Un grand merci à Rimini Editions pour m’avoir permis de découvrir et de chroniquer le DVD du film « Baïonnette au canon » de Samuel Fuller.
« Il faut plus que de la cervelle pour être général. Il faut des tripes pour commander »
Sur le front coréen, en 1951. Les troupes américaines sont en partie contraintes de se retirer sous la pression des forces communistes. Le général Allen doit battre en retraite avec 15 000 hommes. Une escouade de 48 hommes emmenée par le lieutenant Gibbs est envoyée pour masquer la réalité de ce repli. Les hommes doivent tenir bon face à l'ennemi et dans le froid. Le caporal Denno redoute de voir ses supérieurs mourir et devoir prendre en charge le commandement de l'unité dont il fait partie.
« T’inquiète pas, on est trois gradés au-dessus de toi, tu n’auras pas à prendre le commandement »
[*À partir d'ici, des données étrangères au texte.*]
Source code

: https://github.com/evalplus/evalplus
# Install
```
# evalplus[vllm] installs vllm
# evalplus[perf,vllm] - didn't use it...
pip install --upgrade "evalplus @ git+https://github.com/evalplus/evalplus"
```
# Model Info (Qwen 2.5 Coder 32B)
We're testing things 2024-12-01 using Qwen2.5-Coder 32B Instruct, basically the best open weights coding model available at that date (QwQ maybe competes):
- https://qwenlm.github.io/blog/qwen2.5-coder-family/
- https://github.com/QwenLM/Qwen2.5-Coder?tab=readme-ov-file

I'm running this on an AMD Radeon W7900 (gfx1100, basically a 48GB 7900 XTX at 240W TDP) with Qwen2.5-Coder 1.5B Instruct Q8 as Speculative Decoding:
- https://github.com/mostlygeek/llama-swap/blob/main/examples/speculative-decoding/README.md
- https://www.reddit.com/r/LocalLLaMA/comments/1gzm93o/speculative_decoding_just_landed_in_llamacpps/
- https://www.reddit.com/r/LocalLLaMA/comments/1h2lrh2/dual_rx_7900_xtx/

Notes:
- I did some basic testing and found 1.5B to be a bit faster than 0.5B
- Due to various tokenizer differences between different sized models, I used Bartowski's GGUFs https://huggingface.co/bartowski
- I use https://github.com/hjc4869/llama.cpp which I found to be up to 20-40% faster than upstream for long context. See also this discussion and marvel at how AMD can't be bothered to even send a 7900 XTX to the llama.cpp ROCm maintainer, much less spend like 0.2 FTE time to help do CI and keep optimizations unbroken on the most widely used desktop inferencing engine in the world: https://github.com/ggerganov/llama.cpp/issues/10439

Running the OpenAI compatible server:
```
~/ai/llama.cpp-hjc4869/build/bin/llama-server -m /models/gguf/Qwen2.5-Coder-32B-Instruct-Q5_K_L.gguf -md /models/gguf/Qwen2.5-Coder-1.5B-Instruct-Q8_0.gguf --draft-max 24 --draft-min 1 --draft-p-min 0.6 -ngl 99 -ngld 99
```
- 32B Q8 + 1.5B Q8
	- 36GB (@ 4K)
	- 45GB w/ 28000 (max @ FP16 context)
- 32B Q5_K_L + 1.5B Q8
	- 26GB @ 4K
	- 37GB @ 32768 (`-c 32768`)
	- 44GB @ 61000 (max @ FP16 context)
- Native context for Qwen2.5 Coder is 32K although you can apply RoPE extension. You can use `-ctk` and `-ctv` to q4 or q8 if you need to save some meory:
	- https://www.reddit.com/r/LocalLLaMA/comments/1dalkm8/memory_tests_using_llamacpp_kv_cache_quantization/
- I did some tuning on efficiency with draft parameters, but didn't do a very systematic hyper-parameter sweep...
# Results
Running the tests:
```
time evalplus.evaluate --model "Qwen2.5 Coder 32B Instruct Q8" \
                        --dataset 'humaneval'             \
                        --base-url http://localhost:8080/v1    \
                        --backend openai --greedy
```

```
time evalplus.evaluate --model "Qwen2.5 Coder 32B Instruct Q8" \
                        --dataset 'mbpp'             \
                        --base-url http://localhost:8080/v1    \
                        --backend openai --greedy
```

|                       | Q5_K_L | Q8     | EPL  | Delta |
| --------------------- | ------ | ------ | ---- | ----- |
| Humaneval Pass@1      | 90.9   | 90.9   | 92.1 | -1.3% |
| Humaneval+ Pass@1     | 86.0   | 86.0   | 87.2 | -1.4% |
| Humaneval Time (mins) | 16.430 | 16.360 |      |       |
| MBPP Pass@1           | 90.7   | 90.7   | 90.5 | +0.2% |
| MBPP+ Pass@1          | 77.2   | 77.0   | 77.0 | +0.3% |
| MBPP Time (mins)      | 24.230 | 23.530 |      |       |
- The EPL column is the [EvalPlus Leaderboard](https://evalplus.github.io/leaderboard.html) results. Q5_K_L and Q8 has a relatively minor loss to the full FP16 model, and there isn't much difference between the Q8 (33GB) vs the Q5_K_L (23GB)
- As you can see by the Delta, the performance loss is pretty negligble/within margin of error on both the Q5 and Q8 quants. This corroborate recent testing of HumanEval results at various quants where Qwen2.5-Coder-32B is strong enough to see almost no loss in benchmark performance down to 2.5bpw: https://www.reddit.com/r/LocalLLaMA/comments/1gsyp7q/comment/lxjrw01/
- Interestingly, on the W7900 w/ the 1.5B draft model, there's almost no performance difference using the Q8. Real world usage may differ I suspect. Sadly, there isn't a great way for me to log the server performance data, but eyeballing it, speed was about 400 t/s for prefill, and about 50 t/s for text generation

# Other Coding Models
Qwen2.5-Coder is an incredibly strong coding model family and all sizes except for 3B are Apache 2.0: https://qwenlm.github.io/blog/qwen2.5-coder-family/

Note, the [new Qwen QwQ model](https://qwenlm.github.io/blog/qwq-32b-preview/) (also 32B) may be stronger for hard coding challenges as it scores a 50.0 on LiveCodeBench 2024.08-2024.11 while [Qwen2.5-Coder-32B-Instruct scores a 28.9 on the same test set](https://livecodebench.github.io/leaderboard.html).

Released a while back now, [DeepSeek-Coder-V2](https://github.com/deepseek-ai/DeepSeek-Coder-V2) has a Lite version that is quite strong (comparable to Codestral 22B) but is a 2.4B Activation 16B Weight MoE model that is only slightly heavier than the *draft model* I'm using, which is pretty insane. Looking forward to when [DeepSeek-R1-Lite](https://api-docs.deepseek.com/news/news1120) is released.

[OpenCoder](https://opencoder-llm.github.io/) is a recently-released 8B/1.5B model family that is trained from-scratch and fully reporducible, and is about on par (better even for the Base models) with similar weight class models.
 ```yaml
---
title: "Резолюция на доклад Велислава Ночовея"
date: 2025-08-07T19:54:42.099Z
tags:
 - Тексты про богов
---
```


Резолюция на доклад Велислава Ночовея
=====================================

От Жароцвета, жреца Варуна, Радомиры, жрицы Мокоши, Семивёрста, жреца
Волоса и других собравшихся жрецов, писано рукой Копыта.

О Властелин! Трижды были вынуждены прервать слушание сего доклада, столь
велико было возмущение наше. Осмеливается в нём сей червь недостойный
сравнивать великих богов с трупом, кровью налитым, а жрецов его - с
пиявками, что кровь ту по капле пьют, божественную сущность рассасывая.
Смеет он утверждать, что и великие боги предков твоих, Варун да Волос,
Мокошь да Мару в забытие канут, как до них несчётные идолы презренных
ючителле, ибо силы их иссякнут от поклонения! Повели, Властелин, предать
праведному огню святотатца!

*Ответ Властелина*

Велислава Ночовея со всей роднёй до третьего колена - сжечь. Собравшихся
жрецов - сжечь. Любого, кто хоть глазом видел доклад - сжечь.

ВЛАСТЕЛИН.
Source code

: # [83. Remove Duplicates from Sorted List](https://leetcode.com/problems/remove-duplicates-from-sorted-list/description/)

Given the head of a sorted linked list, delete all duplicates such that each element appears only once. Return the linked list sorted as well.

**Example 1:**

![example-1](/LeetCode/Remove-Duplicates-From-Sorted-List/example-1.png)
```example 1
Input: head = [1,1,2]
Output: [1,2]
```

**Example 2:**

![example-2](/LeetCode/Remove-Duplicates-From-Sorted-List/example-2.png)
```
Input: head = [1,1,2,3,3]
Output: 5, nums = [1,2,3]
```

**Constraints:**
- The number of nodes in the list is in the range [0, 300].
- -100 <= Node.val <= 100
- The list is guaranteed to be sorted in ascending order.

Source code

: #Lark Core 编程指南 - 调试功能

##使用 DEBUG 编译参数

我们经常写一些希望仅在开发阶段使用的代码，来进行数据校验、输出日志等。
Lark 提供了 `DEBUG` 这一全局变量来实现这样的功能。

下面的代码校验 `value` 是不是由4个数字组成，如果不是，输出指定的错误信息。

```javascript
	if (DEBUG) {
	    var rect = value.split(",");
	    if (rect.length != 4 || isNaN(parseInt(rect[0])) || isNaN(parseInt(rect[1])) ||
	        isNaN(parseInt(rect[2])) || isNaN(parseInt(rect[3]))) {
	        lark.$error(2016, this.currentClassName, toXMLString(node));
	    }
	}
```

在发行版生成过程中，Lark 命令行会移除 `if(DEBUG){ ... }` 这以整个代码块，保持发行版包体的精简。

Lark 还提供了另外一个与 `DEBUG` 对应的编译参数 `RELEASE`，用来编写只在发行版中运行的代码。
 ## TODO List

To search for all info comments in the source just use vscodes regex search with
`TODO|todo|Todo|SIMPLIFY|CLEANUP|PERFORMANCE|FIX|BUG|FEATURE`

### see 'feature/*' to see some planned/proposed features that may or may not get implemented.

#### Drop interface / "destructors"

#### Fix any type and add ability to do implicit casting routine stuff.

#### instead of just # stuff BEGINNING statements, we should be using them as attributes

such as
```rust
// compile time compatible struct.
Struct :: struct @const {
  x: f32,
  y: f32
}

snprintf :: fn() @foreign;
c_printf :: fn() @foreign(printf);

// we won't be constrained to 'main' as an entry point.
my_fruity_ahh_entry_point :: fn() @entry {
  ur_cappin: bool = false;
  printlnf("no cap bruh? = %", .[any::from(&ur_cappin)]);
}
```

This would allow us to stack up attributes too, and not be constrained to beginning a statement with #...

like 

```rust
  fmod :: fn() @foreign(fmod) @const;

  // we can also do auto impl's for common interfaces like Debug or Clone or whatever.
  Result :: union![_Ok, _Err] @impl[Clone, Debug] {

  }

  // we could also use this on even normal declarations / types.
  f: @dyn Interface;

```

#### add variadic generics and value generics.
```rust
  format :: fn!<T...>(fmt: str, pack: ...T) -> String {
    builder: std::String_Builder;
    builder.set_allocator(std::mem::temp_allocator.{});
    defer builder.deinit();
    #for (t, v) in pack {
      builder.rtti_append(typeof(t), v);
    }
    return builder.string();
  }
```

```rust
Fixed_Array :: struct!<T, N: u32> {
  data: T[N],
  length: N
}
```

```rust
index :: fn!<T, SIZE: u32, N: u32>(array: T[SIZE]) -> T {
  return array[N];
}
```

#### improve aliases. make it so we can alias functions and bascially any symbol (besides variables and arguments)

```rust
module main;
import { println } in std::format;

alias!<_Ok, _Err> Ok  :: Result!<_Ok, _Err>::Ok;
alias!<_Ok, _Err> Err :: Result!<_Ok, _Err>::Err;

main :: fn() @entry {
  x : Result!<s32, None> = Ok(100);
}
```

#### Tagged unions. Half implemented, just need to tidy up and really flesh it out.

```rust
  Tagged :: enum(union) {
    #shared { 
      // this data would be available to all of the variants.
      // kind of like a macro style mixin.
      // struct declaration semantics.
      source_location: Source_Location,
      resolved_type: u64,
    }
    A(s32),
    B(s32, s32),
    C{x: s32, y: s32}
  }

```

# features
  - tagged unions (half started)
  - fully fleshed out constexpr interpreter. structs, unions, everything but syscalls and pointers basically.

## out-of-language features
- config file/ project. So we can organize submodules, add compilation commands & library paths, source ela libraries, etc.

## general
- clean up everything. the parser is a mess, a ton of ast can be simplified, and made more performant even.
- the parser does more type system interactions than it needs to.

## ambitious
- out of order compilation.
Homme de lettres et de terrain, Samuel Fuller fait ses armes au cours des années 20 comme chroniqueur des affaires criminels pour la presse de New-York. Mais blasé de couvrir les histoires de meurtres toutes plus sordides les unes que les autres, il part au milieu des années 30 tenter sa chance à Hollywood, où il finit par se faire un non comme scénariste autant que comme romancier. Toutefois sa carrière naissante est interrompue par l’arrivée de la Seconde guerre mondiale pour laquelle il est mobilisé. Incorporé à la « Big red one », il prendra part a toutes les grandes batailles européennes, de l'Afrique du nord en Italie jusqu'au débarquement de Normandie. Une expérience humaine aussi formatrice que traumatisante qui le marquera durablement et qui influencera une grande partie de son œuvre à venir. De retour à Hollywood, il retrouve ainsi ses activités d'écriture avant de se voir proposer de passer derrière la camera. En dépit de petits budgets, ses premiers films rencontrent un succès inattendu. S'il se fait un nom dans le registre du film noir (« Le port de la drogue », « La maison de bambou », « Les bas-fonds new-yorkais »), son nom restera également étroitement lié aux films de guerre, genre dans lequel il excellera, avec des films comme « J'ai vécu l'enfer de Corée », « Les maraudeurs attaquent » ou l’emblématique « Au-delà de la gloire ».
« Dis-toi une chose : tu ne tires pas sur un homme mais sur un ennemi. Quand tu as digéré ça tu as ton baptême de tireur »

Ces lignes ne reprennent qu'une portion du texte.